Works-For-Me Wednesday: More chicken tenderloin recipes

“Works For Me Wednesday”

I had a post in mind about time-savers, but when I made one of these chicken tenderloin recipes for dinner last night, I thought I’d share that instead.

Chicken and Stuffing Casserole

10 chicken tenderloin pieces
1 16-oz. package Pepperidge Farm Cornbread Stuffing
1 jar chicken gravy or leftover gravy*
Salt and pepper to taste
Prepare the stuffing mix according to package directions for 8 servings (save the rest of the package for the next recipe) and place in rectangular baking pan. Place chicken tenderloin on top. Salt and pepper chicken. Pour gravy over top of all. Bake at 375 for 20-30 minutes.

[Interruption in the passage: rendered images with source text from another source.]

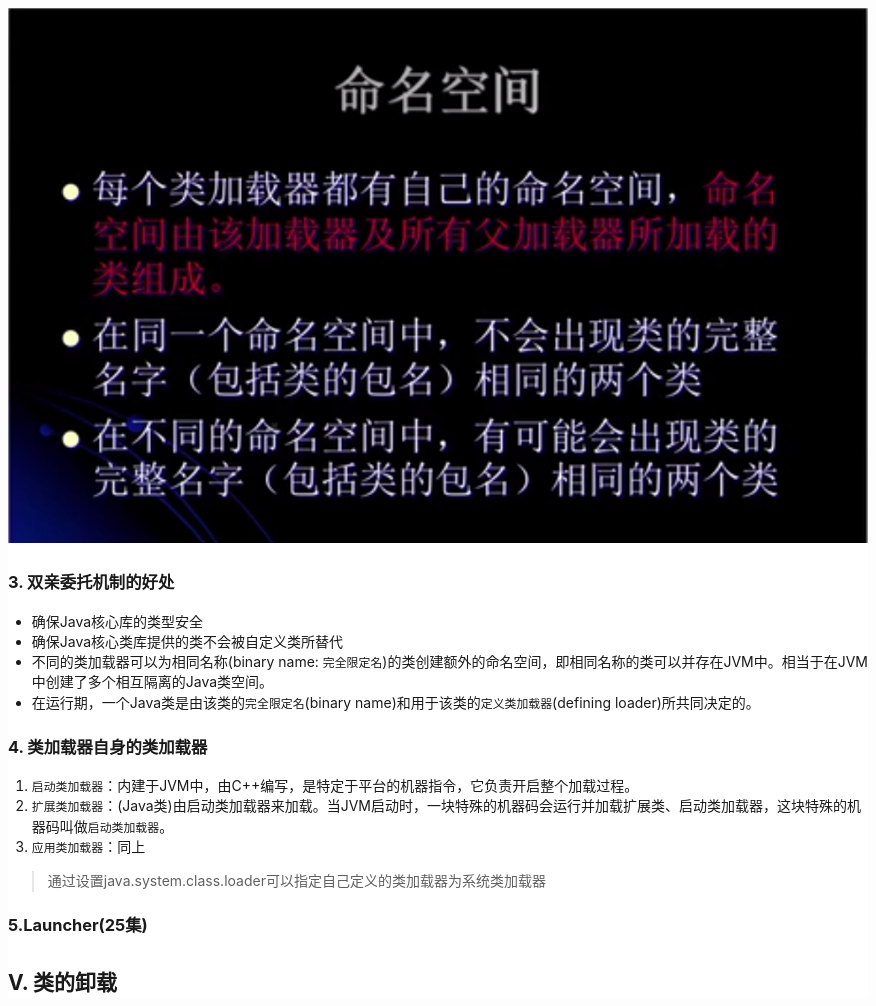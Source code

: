 ![1571831752041](../../media/1571831752041.png)

### 3. 双亲委托机制的好处

- 确保Java核心库的类型安全
- 确保Java核心类库提供的类不会被自定义类所替代
- 不同的类加载器可以为相同名称(binary name: `完全限定名`)的类创建额外的命名空间，即相同名称的类可以并存在JVM中。相当于在JVM中创建了多个相互隔离的Java类空间。
- 在运行期，一个Java类是由该类的`完全限定名`(binary name)和用于该类的`定义类加载器`(defining loader)所共同决定的。

### 4. 类加载器自身的类加载器

1. `启动类加载器`：内建于JVM中，由C++编写，是特定于平台的机器指令，它负责开启整个加载过程。
2. `扩展类加载器`：(Java类)由启动类加载器来加载。当JVM启动时，一块特殊的机器码会运行并加载扩展类、启动类加载器，这块特殊的机器码叫做`启动类加载器`。
3. `应用类加载器`：同上

> 通过设置java.system.class.loader可以指定自己定义的类加载器为系统类加载器

### 5.Launcher(25集)



## Ⅴ. 类的卸载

* You could also use 1 can of cream-of-chicken soup mixed with milk (fill the soup can about 1/2 to 3/4 with milk) or make a white sauce and add instant chicken bouillon.

Oven-Baked Chicken

10 chicken tenderloin pieces
Leftover Pepperidge Farm Cornbread Stuffing mix from previous recipe

Rinse chicken and place in bag of stuffing mix: shake well. Place in single layer on baking pan and sprinkle the rest of the stuffing mix over the top. Bake at 375 for about 20 minutes if thawed, 30 minutes if frozen.

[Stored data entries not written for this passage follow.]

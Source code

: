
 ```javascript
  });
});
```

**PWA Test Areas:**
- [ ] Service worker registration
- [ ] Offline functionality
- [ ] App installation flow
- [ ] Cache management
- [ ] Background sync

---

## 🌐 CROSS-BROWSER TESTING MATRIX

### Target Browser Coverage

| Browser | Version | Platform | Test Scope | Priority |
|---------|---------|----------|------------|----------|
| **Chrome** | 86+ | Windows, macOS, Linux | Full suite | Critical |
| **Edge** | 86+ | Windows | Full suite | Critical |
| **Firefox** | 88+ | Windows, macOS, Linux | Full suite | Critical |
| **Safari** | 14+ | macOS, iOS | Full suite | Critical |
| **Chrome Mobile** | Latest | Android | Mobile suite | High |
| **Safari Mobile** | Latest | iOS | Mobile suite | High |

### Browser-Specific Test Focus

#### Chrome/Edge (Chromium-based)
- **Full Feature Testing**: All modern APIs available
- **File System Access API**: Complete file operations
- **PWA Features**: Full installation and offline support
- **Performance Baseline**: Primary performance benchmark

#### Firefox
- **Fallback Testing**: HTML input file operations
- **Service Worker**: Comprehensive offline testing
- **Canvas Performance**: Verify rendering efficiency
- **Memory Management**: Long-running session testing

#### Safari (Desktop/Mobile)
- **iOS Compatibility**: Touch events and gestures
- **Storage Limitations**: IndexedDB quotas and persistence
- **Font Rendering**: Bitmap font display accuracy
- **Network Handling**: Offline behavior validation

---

You could dip the chicken in milk or beaten egg before placing it in the stuffing mix if you want to, but just rinsing it with water works well (and is fewer calories).

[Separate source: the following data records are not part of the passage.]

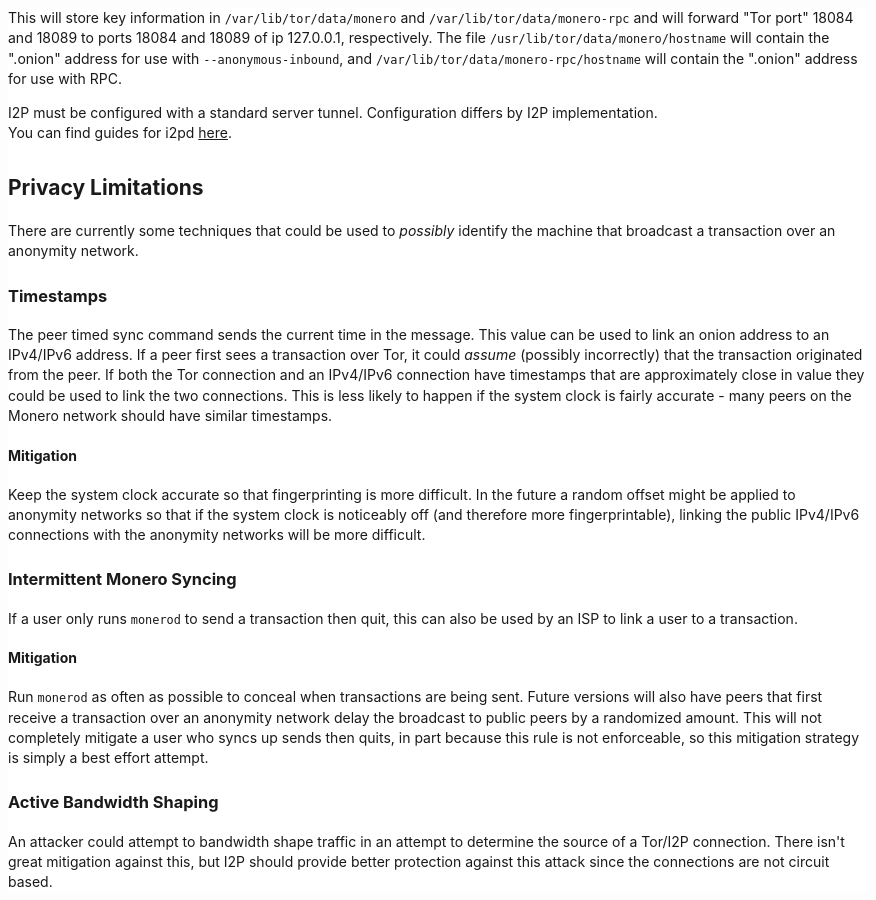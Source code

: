 This will store key information in `/var/lib/tor/data/monero` and `/var/lib/tor/data/monero-rpc`
and will forward "Tor port" 18084 and 18089 to ports 18084 and 18089 of ip 127.0.0.1, respectively. The file
`/usr/lib/tor/data/monero/hostname` will contain the ".onion" address for use with `--anonymous-inbound`, and
`/var/lib/tor/data/monero-rpc/hostname` will contain the ".onion" address for use with RPC.

I2P must be configured with a standard server tunnel. Configuration differs by
I2P implementation.  
You can find guides for i2pd [here](https://docs.getmonero.org/running-node/monerod-tori2p/#__tabbed_1_2).

## Privacy Limitations

There are currently some techniques that could be used to _possibly_ identify
the machine that broadcast a transaction over an anonymity network.

### Timestamps

The peer timed sync command sends the current time in the message. This value
can be used to link an onion address to an IPv4/IPv6 address. If a peer first
sees a transaction over Tor, it could _assume_ (possibly incorrectly) that the
transaction originated from the peer. If both the Tor connection and an
IPv4/IPv6 connection have timestamps that are approximately close in value they
could be used to link the two connections. This is less likely to happen if the
system clock is fairly accurate - many peers on the Monero network should have
similar timestamps.

#### Mitigation

Keep the system clock accurate so that fingerprinting is more difficult. In
the future a random offset might be applied to anonymity networks so that if
the system clock is noticeably off (and therefore more fingerprintable),
linking the public IPv4/IPv6 connections with the anonymity networks will be
more difficult.

### Intermittent Monero Syncing

If a user only runs `monerod` to send a transaction then quit, this can also
be used by an ISP to link a user to a transaction.

#### Mitigation

Run `monerod` as often as possible to conceal when transactions are being sent.
Future versions will also have peers that first receive a transaction over an
anonymity network delay the broadcast to public peers by a randomized amount.
This will not completely mitigate a user who syncs up sends then quits, in
part because this rule is not enforceable, so this mitigation strategy is
simply a best effort attempt.

### Active Bandwidth Shaping

An attacker could attempt to bandwidth shape traffic in an attempt to determine
the source of a Tor/I2P connection. There isn't great mitigation against
this, but I2P should provide better protection against this attack since
the connections are not circuit based.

Both of these feed our family of five with a little left over for lunch. Of course, both could be made with regular chicken pieces, but would take longer to bake.

Bonus tip: If you are out of cream of chicken soup for a casserole recipe, in many cases you can substitute with and cream-of-something soup and a little over a teaspoon of instant chicken bouillon.

Request: I posted a blogging question a few days ago which has not received a response yet. If you have time, it would be a help to me to have your input. Thanks!

For more tips that work for real people, head over to Shannon’s place at Rocks In My Dryer.

11 thoughts on “Works-For-Me Wednesday: More chicken tenderloin recipes

  1. I went back and read your post about the tenderloins. You are right, they’re expensive. But by the time you factor in the labor of cutting away all the icky stuff, not to mention what you paid for the icky stuff no one wants to eat…maybe it isn’t such a bad deal, after all!

  2. I agree completely about tenderloins. I’d rather pay a little more per pound and have it all be edible. Plus, the time you save not having to trim the yuck is a huge bonus. Tasty sounding recipes.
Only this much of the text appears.